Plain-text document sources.
=== Section Start ===
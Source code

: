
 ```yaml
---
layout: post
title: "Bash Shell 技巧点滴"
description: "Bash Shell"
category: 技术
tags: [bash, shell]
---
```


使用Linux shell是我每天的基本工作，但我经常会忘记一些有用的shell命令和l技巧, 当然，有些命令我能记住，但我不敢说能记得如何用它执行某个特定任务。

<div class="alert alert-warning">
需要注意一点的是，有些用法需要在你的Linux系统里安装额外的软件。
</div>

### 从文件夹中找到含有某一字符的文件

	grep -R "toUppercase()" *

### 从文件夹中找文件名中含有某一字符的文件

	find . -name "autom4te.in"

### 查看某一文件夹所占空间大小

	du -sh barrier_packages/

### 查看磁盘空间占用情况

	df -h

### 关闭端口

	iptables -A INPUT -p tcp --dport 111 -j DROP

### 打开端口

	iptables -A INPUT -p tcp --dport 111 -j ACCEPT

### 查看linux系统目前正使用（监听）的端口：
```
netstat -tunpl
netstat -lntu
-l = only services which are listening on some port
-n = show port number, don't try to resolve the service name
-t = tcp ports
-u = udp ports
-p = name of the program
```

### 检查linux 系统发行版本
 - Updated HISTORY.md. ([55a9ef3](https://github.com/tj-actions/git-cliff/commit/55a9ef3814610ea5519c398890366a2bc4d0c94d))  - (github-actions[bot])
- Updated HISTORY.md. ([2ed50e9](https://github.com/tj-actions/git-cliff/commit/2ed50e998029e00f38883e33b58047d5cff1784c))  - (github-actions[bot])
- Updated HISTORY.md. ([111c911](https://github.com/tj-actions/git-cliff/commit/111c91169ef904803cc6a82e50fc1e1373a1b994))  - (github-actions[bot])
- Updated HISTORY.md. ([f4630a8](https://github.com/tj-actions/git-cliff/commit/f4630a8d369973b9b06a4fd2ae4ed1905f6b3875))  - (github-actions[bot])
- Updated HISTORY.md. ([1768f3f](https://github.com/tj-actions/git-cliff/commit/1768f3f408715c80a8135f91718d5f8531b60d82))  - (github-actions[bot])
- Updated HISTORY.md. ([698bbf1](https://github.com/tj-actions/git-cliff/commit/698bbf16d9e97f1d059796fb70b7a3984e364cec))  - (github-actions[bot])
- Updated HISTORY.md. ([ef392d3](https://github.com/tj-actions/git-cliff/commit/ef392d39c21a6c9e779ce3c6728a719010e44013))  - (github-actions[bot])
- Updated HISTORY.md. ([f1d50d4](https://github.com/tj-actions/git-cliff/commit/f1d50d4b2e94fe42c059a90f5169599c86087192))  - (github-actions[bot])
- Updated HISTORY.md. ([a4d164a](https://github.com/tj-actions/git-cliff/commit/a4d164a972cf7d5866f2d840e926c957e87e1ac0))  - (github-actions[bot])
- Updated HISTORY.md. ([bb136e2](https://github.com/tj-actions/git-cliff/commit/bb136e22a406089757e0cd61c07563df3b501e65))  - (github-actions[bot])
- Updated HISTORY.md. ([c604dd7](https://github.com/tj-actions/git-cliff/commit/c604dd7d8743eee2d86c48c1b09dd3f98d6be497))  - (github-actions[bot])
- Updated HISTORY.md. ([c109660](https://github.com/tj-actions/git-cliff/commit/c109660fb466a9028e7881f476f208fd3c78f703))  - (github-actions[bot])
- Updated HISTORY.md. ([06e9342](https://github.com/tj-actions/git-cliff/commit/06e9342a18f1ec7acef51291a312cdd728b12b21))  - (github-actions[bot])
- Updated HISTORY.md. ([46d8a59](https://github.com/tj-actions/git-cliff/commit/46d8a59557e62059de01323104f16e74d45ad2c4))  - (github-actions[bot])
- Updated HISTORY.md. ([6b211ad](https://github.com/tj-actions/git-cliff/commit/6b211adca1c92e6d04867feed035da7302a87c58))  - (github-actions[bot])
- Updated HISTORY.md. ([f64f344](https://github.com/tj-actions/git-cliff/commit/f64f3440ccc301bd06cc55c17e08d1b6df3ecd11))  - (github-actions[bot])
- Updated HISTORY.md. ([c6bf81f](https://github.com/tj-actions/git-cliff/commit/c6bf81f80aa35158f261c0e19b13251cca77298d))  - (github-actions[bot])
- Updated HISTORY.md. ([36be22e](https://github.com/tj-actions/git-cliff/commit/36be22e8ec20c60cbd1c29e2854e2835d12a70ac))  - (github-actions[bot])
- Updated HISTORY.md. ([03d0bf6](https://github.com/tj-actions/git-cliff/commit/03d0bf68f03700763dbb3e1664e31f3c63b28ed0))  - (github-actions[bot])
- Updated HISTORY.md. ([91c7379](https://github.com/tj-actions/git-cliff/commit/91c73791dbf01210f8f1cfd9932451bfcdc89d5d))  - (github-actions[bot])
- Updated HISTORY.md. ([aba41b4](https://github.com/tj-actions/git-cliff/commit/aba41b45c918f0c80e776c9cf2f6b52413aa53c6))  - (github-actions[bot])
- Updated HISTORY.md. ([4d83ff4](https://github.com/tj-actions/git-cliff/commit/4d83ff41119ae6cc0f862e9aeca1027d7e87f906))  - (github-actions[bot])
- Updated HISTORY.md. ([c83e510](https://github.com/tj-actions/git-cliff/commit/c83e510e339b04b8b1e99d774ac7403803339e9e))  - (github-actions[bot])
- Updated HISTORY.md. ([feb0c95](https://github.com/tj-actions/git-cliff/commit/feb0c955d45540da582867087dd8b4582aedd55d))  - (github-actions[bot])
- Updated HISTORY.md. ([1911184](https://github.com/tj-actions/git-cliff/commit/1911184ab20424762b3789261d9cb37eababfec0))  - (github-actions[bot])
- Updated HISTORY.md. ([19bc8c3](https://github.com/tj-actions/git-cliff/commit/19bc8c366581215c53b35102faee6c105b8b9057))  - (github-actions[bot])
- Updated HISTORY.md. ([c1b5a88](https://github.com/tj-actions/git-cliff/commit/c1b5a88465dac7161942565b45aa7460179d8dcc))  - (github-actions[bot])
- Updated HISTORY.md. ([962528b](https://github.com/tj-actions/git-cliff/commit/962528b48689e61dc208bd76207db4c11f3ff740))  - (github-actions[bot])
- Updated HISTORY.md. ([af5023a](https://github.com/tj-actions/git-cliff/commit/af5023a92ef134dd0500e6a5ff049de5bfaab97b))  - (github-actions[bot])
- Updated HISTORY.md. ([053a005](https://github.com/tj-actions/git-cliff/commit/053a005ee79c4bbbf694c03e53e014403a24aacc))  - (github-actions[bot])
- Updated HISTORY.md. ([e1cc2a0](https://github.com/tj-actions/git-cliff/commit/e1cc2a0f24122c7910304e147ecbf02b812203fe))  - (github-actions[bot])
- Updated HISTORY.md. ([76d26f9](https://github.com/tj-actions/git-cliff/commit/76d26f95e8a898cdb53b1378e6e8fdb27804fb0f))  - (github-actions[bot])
=== Section End ===
What is required. Please return every line of the records that contains the word "dport".

Response box.
	iptables -A INPUT -p tcp --dport 111 -j DROP
	iptables -A INPUT -p tcp --dport 111 -j ACCEPT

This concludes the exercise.